START ENTRIES PROVIDED
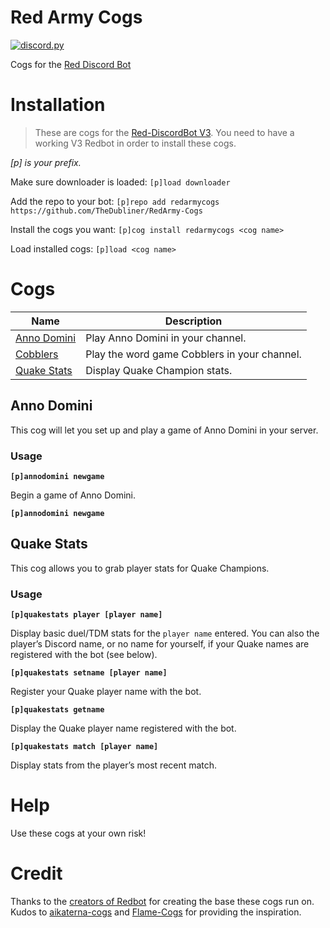 # Red Army Cogs

[![discord.py](https://img.shields.io/badge/discord-py-blue.svg)](https://github.com/Rapptz/discord.py)

Cogs for the [Red Discord Bot](https://github.com/Cog-Creators/Red-DiscordBot)

# Installation

>These are cogs for the [Red-DiscordBot V3](https://github.com/Cog-Creators/Red-DiscordBot/tree/V3/develop). You need to have a working V3 Redbot in order to install these cogs.

*[p] is your prefix.*

Make sure downloader is loaded:
`[p]load downloader`

Add the repo to your bot:
`[p]repo add redarmycogs https://github.com/TheDubliner/RedArmy-Cogs`

Install the cogs you want:
`[p]cog install redarmycogs <cog name>`

Load installed cogs:
`[p]load <cog name>`

# Cogs

Name | Description
--- | ---
[Anno Domini](../master/README.md#anno-domini) | Play Anno Domini in your channel.
[Cobblers](../master/README.md#cobblers) | Play the word game Cobblers in your channel.
[Quake Stats](../master/README.md#quake-stats) | Display Quake Champion stats.

## Anno Domini

This cog will let you set up and play a game of Anno Domini in your server.

### Usage

**`[p]annodomini newgame`**

Begin a game of Anno Domini.

**`[p]annodomini newgame`**

## Quake Stats

This cog allows you to grab player stats for Quake Champions.

### Usage

**`[p]quakestats player [player name]`**

Display basic duel/TDM stats for the `player name` entered. You can also the
player’s Discord name, or no name for yourself, if your Quake names are
registered with the bot (see below).

**`[p]quakestats setname [player name]`**

Register your Quake player name with the bot.

**`[p]quakestats getname`**

Display the Quake player name registered with the bot.

**`[p]quakestats match [player name]`**

Display stats from the player’s most recent match.

# Help

Use these cogs at your own risk!

# Credit

Thanks to the [creators of Redbot](https://github.com/Cog-Creators/Red-DiscordBot/graphs/contributors) for creating the base these cogs run on. Kudos to [aikaterna-cogs](https://github.com/aikaterna/aikaterna-cogs) and [Flame-Cogs](https://github.com/Flame442/FlameCogs) for providing the inspiration.
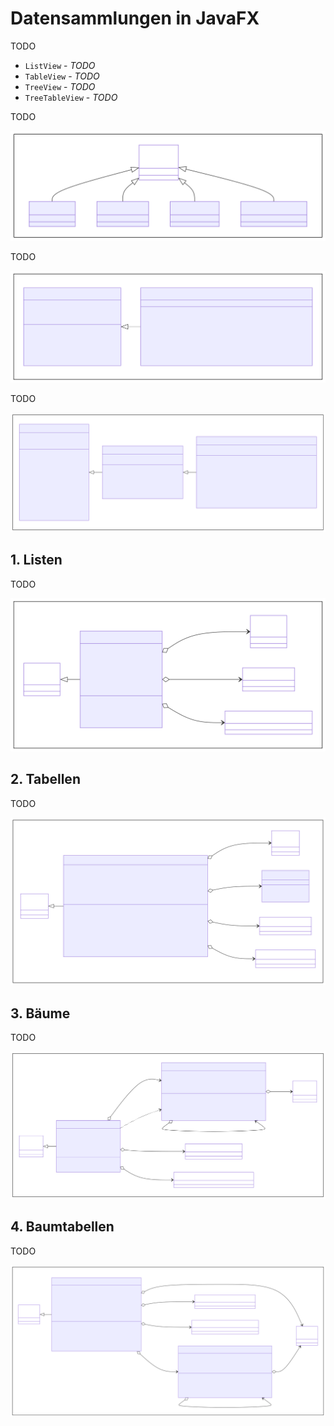 # Datensammlungen in JavaFX

TODO

* `ListView` - *TODO*
* `TableView` - *TODO*
* `TreeView` - *TODO*
* `TreeTableView` - *TODO*

TODO

![](../Grafiken/JavaFX/Controls/View.svg)

TODO

![](../Grafiken/JavaFX/Controls/Models/Focus.svg)

TODO

![](../Grafiken/JavaFX/Controls/Models/Selection.svg)

## 1. Listen

TODO

![](../Grafiken/JavaFX/Controls/Views/ListView.svg)

## 2. Tabellen

TODO

![](../Grafiken/JavaFX/Controls/Views/TableView.svg)

## 3. Bäume

TODO

![](../Grafiken/JavaFX/Controls/Views/TreeView.svg)

## 4. Baumtabellen

TODO

![](../Grafiken/JavaFX/Controls/Views/TreeTableView.svg)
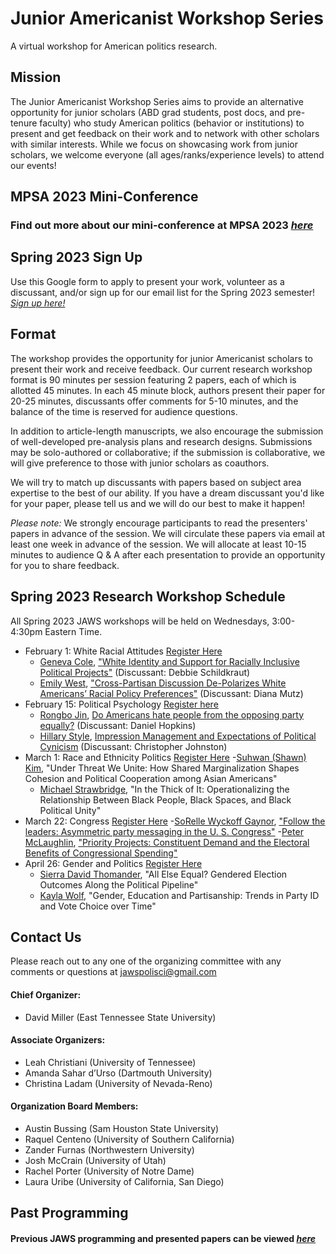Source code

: # Junior Americanist Workshop Series
A virtual workshop for American politics research.

## Mission
The Junior Americanist Workshop Series aims to provide an alternative opportunity for junior scholars (ABD grad students, post docs, and pre-tenure faculty) who study American politics (behavior or institutions) to present and get feedback on their work and to network with other scholars with similar interests.  While we focus on showcasing work from junior scholars, we welcome everyone (all ages/ranks/experience levels) to attend our events!

## MPSA 2023 Mini-Conference 

### Find out more about our mini-conference at MPSA 2023 [*here*](/MPSACwC)

## Spring 2023 Sign Up
Use this Google form to apply to present your work, volunteer as a discussant, and/or sign up for our email list for the Spring 2023 semester! [*Sign up here!*](https://forms.gle/og5bzzg1m7h1KJfP8)

## Format
The workshop provides the opportunity for junior Americanist scholars to present their work and receive feedback.  Our current research workshop format is 90 minutes per session featuring 2 papers, each of which is allotted 45 minutes.  In each 45 minute block, authors present their paper for 20-25 minutes, discussants offer comments for 5-10 minutes, and the balance of the time is reserved for audience questions. 

In addition to article-length manuscripts, we also encourage the submission of well-developed pre-analysis plans and research designs.  Submissions may be solo-authored or collaborative; if the submission is collaborative, we will give preference to those with junior scholars as coauthors.

We will try to match up discussants with papers based on subject area expertise to the best of our ability.  If you have a dream discussant you'd like for your paper, please tell us and we will do our best to make it happen!

*Please note:* We strongly encourage participants to read the presenters' papers in advance of the session.  We will circulate these papers via email at least one week in advance of the session.  We will allocate at least 10-15 minutes to audience Q & A after each presentation to provide an opportunity for you to share feedback.

## Spring 2023 Research Workshop Schedule
All Spring 2023 JAWS workshops will be held on Wednesdays, 3:00-4:30pm Eastern Time.

- February 1: White Racial Attitudes [Register Here](https://etsu.zoom.us/meeting/register/tZMkc-mtpzwsHtTQKRMQH_Gp3YQ6t-5Vx63k)
	- [Geneva Cole](https://www.genevacole.com/), ["White Identity and Support for Racially Inclusive Political Projects"](https://drive.google.com/file/d/1msukWd95i0bZIeqUa2bqlMuqh3T9FpU0/view) (Discussant: Debbie Schildkraut)
	- [Emily West](https://emilywest.org/), ["Cross-Partisan Discussion De-Polarizes White Americans’ Racial Policy Preferences"](https://drive.google.com/file/d/1PKH1A3U6jkrJdyok2Kg2H7IRQArKOpvN/view) (Discussant: Diana Mutz)
- February 15: Political Psychology [Register here](https://etsu.zoom.us/meeting/register/tZElcOuopz0pGdzH5EOQDXtxhTfuUCNnokE1)
	- [Rongbo Jin](https://www.rongbojin.com/), [Do Americans hate people from the opposing party equally?]() (Discussant: Daniel Hopkins)
	- [Hillary Style](https://www.hillarystyle.com/), [Impression Management and Expectations of Political Cynicism](https://drive.google.com/file/d/1Iz2i-9P2mTdnFO5gJaE_D5V7ygueu-GZ/view) (Discussant: Christopher Johnston)
- March 1: Race and Ethnicity Politics [Register Here](https://etsu.zoom.us/meeting/register/tZIuf-qtrDwiG9W0YjYXtu0XuO5-JosCGe7d)
	-[Suhwan (Shawn) Kim](https://www.suhwanshawnkim.com/), "Under Threat We Unite: How Shared Marginalization Shapes Cohesion and Political Cooperation among Asian Americans"
	- [Michael Strawbridge](https://polisci.rutgers.edu/people/department-directory/details/1704-michaelstrawbridge), "In the Thick of It: Operationalizing the Relationship Between Black People, Black Spaces, and Black Political Unity"
- March 22: Congress [Register Here](https://etsu.zoom.us/meeting/register/tZwrdOysqzgtHdKQLfECD8T7Iz6nBWEaft9r)
	-[SoRelle Wyckoff Gaynor](https://sorellew.com/), ["Follow the leaders: Asymmetric party messaging in the U. S. Congress"](https://drive.google.com/file/d/1yGVMLGcxC6ujyK_CcWJ5XZtR4kc3RYWg/view)
	-[Peter McLaughlin](https://www.petermcla.com/), ["Priority Projects: Constituent Demand and the Electoral Benefits of Congressional Spending"](https://drive.google.com/file/d/1bFL2fnkzTqTAHdCSswa-KOi0XOI33aaj/view)
- April 26: Gender and Politics [Register Here](https://etsu.zoom.us/meeting/register/tZcuc-irqTkrHNN0T8I2zL5SuqHsBeoNk9gh)
	- [Sierra David Thomander](https://sierradavisthomander.com/), "All Else Equal? Gendered Election Outcomes Along the Political Pipeline"
	- [Kayla Wolf](https://kayla-wolf.com/), "Gender, Education and Partisanship: Trends in Party ID and Vote Choice over Time"

## Contact Us
Please reach out to any one of the organizing committee with any comments or questions at [jawspolisci@gmail.com](mailto:jawspolisci@gmail.com)

#### Chief Organizer: 
- David Miller (East Tennessee State University)

#### Associate Organizers: 
- Leah Christiani (University of Tennessee)
- Amanda Sahar d’Urso (Dartmouth University)
- Christina Ladam (University of Nevada-Reno)

#### Organization Board Members:
- Austin Bussing (Sam Houston State University)
- Raquel Centeno (University of Southern California)
- Zander Furnas (Northwestern University)
- Josh McCrain (University of Utah)
- Rachel Porter (University of Notre Dame)
- Laura Uribe (University of California, San Diego) 
 

## Past Programming 

#### Previous JAWS programming and presented papers can be viewed [*here*](/previous)



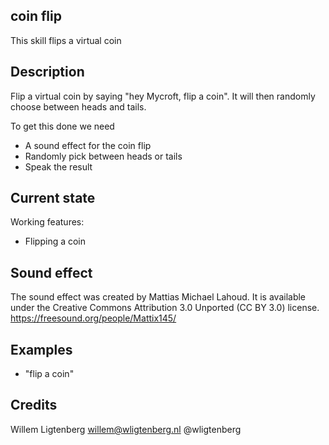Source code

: ## coin flip
This skill flips a virtual coin

## Description
Flip a virtual coin by saying "hey Mycroft, flip a coin".
It will then randomly choose between heads and tails.

To get this done we need
  - A sound effect for the coin flip
  - Randomly pick between heads or tails
  - Speak the result


## Current state

Working features:
 - Flipping a coin

 ## Sound effect

 The sound effect was created by Mattias Michael Lahoud.
 It is available under the Creative Commons Attribution 3.0 Unported (CC BY 3.0)
 license.
 https://freesound.org/people/Mattix145/

## Examples
* "flip a coin"

## Credits
Willem Ligtenberg <willem@wligtenberg.nl> @wligtenberg
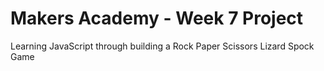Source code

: Makers Academy - Week 7 Project
==============================
Learning JavaScript through building a Rock Paper Scissors Lizard Spock Game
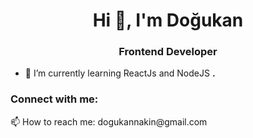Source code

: <h1 align="center">Hi 👋, I'm Doğukan</h1>
<h3 align="center">Frontend Developer</h3>

- 🌱 I’m currently learning ReactJs and NodeJS **.**


<h3 align="left">Connect with me:</h3>
<p align="left">
   📫 How to reach me: dogukannakin@gmail.com
</p>

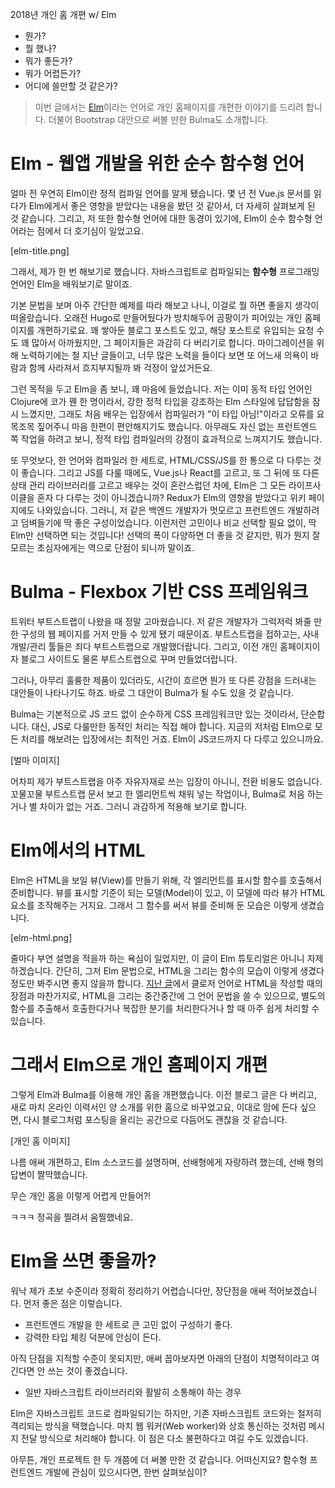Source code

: 2018년 개인 홈 개편 w/ Elm

- 뭔가?
- 뭘 했나?
- 뭐가 좋든가?
- 뭐가 어렵든가?
- 어디에 쓸만할 것 같은가?

> 이번 글에서는 [Elm](https://elm-lang.org)이라는 언어로 개인 홈페이지를 개편한 이야기를 드리려 합니다. 더불어 Bootstrap 대안으로 써볼 만한  Bulma도 소개합니다.

# Elm - 웹앱 개발을 위한 순수 함수형 언어

얼마 전 우연히 Elm이란 정적 컴파일 언어를 알게 됐습니다. 몇 년 전 Vue.js 문서를 읽다가 Elm에게서 좋은 영향을 받았다는 내용을 봤던 것 같아서, 더 자세히 살펴보게 된 것 같습니다. 그리고, 저 또한 함수형 언어에 대한 동경이 있기에, Elm이 순수 함수형 언어라는 점에서 더 호기심이 일었고요.

[elm-title.png]

그래서, 제가 한 번 해보기로 했습니다. 자바스크립트로 컴파일되는 **함수형** 프로그래밍 언어인 Elm을 배워보기로 말이죠.

기본 문법을 보며 아주 간단한 예제를 따라 해보고 나니, 이걸로 뭘 하면 좋을지 생각이 떠올랐습니다. 오래전 Hugo로 만들어뒀다가 방치해두어 곰팡이가 피어있는 개인 홈페이지를 개편하기로요. 꽤 쌓아둔 블로그 포스트도 있고, 해당 포스트로 유입되는 요청 수도 꽤 많아서 아까웠지만, 그 페이지들은 과감히 다 버리기로 합니다. 마이그레이션을 위해 노력하기에는 철 지난 글들이고, 너무 많은 노력을 들이다 보면 또 어느새 의욕이 바람과 함께 사라져서 흐지부지될까 봐 걱정이 앞섰거든요.

그런 목적을 두고 Elm을 좀 보니, 꽤 마음에 들었습니다. 저는 이미 동적 타입 언어인 Clojure에 코가 꿴  한 명이라서, 강한 정적 타입을 강조하는 Elm 스타일에 답답함을 잠시 느꼈지만, 그래도 처음 배우는 입장에서 컴파일러가 "이 타입 아님!"이라고 오류를 요목조목 짚어주니 마음 한편이 편안해지기도 했습니다. 아무래도 자신 없는 프런트엔드 쪽 작업을 하려고 보니, 정적 타입 컴파일러의 강점이 효과적으로 느껴지기도 했습니다.

또 무엇보다, 한 언어와 컴파일러 한 세트로, HTML/CSS/JS를 한 통으로 다 다루는 것이 좋습니다. 그리고 JS를 다룰 때에도, Vue.js나 React를 고르고, 또 그 뒤에 또 다른 상태 관리 라이브러리를 고르고 배우는 것이 혼란스럽던 차에, Elm은 그 모든 라이프사이클을 혼자 다 다루는 것이 아니겠습니까? Redux가 Elm의 영향을 받았다고 위키 페이지에도 나와있습니다. 그러니, 저 같은 백엔드 개발자가 멋모르고 프런트엔드 개발하려고 덤벼들기에 딱 좋은 구성이었습니다. 이런저런 고민이나 비교 선택할 필요 없이, 딱 Elm만 선택하면 되는 것입니다! 선택의 폭이 다양하면 더 좋을 것 같지만, 뭐가 뭔지 잘 모르는 초심자에게는 역으로 단점이 되니까 말이죠.

# Bulma - Flexbox 기반 CSS 프레임워크

트위터 부트스트랩이 나왔을 때 정말 고마웠습니다. 저 같은 개발자가 그럭저럭 봐줄 만한 구성의 웹 페이지를 거저 만들 수 있게 됐기 때문이죠. 부트스트랩을 접하고는, 사내 개발/관리 툴들은 죄다 부트스트랩으로 개발했더랍니다. 그리고, 이전 개인 홈페이지이자 블로그 사이트도 물론 부트스트랩으로 꾸며 만들었더랍니다.

그러나, 아무리 훌륭한 제품이 있더라도, 시간이 흐르면 뭔가 또 다른 강점을 드러내는 대안들이 나타나기도 하죠. 바로 그 대안이 Bulma가 될 수도 있을 것 같습니다.

Bulma는 기본적으로 JS 코드 없이 순수하게 CSS 프레임워크만 있는 것이라서, 단순합니다. 대신, JS로 다룰만한 동적인 처리는 직접 해야 합니다. 지금의 저처럼 Elm으로 모든 처리를 해보려는 입장에서는 최적인 거죠. Elm이 JS코드까지 다 다루고 있으니까요.

[벌마 이미지]

어차피 제가 부트스트랩을 아주 자유자재로 쓰는 입장이 아니니, 전환 비용도 없습니다. 꼬물꼬물 부트스트랩 문서 보고 한 엘리먼트씩 채워 넣는 작업이나, Bulma로 처음 하는 거나 별 차이가 없는 거죠. 그러니 과감하게 적용해 보기로 합니다.

# Elm에서의 HTML

Elm은 HTML을 보일 뷰(View)를 만들기 위해, 각 엘리먼트를 표시할 함수를 호출해서 준비합니다. 뷰를 표시할 기준이 되는 모델(Model)이 있고, 이 모델에 따라 뷰가 HTML요소를 조작해주는 거지요. 그래서 그 함수를 써서 뷰를 준비해 둔 모습은 이렇게 생겼습니다.

[elm-html.png]

줄마다 부연 설명을 적을까 하는 욕심이 일었지만, 이 글이 Elm 튜토리얼은 아니니 자제하겠습니다. 간단히, 그저 Elm 문법으로, HTML을 그리는 함수의 모습이 이렇게 생겼다 정도만 봐주시면 좋지 않을까 합니다. [지난 글](https://medium.com/happyprogrammer-in-jeju/개발자가-글을-올리는-방법-f7d35da1d49d)에서 클로저 언어로 HTML을 작성할 때의 장점과 마찬가지로, HTML을 그리는 중간중간에 그 언어 문법을 쓸 수 있으므로, 별도의 함수를 추출해서 호출한다거나 복잡한 분기를 처리한다거나 할 때 아주 쉽게 처리할 수 있습니다.

# 그래서 Elm으로 개인 홈페이지 개편

그렇게 Elm과 Bulma를 이용해 개인 홈을 개편했습니다. 이전 블로그 글은 다 버리고, 새로 마치 온라인 이력서인 양 소개를 위한 홈으로 바꾸었고요, 이대로 맘에 든다 싶으면, 다시 블로그처럼 포스팅을 올리는 공간으로 다듬어도 괜찮을 것 같습니다.

[개인 홈 이미지]

나름 애써 개편하고, Elm 소스코드를 설명하며, 선배형에게 자랑하려 했는데, 선배 형의 답변이 짤막했습니다.

무슨 개인 홈을 이렇게 어렵게 만들어?!

ㅋㅋㅋ 정곡을 찔려서 움찔했네요.

# Elm을 쓰면 좋을까?

워낙 제가 초보 수준이라 정확히 정리하기 어렵습니다만, 장단점을 애써 적어보겠습니다. 먼저 좋은 점은 이렇습니다.

- 프런트엔드 개발을 한 세트로 큰 고민 없이 구성하기 좋다.
- 강력한 타입 체킹 덕분에 안심이 든다.

아직 단점을 지적할 수준이 못되지만, 애써 꼽아보자면 아래의 단점이 치명적이라고 여긴다면 안 쓰는 것이 좋겠습니다.

- 일반 자바스크립트 라이브러리와 활발히 소통해야 하는 경우

Elm은 자바스크립트 코드로 컴파일되기는 하지만, 기존 자바스크립트 코드와는 철저히 격리되는 방식을 택했습니다. 마치 웹 워커(Web worker)와 상호 통신하는 것처럼 메시지 전달 방식으로 처리해야 합니다. 이 점은 다소 불편하다고 여길 수도 있겠습니다.

아무튼, 개인 프로젝트 한 두 개쯤에 더 써볼 만한 것 같습니다. 어떠신지요? 함수형 프런트엔드 개발에 관심이 있으시다면, 한번 살펴보심이?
END ENTRIES PROVIDED
#### THE PROBLEM:
A word-for-word copy of the lines above from the one with "[elm-title.png]" through the one with "기본 문법을 보며 아주", inclusive, is the only output wanted.

#### COMPLETED EXERCISE:
[elm-title.png]

그래서, 제가 한 번 해보기로 했습니다. 자바스크립트로 컴파일되는 **함수형** 프로그래밍 언어인 Elm을 배워보기로 말이죠.

기본 문법을 보며 아주 간단한 예제를 따라 해보고 나니, 이걸로 뭘 하면 좋을지 생각이 떠올랐습니다. 오래전 Hugo로 만들어뒀다가 방치해두어 곰팡이가 피어있는 개인 홈페이지를 개편하기로요. 꽤 쌓아둔 블로그 포스트도 있고, 해당 포스트로 유입되는 요청 수도 꽤 많아서 아까웠지만, 그 페이지들은 과감히 다 버리기로 합니다. 마이그레이션을 위해 노력하기에는 철 지난 글들이고, 너무 많은 노력을 들이다 보면 또 어느새 의욕이 바람과 함께 사라져서 흐지부지될까 봐 걱정이 앞섰거든요.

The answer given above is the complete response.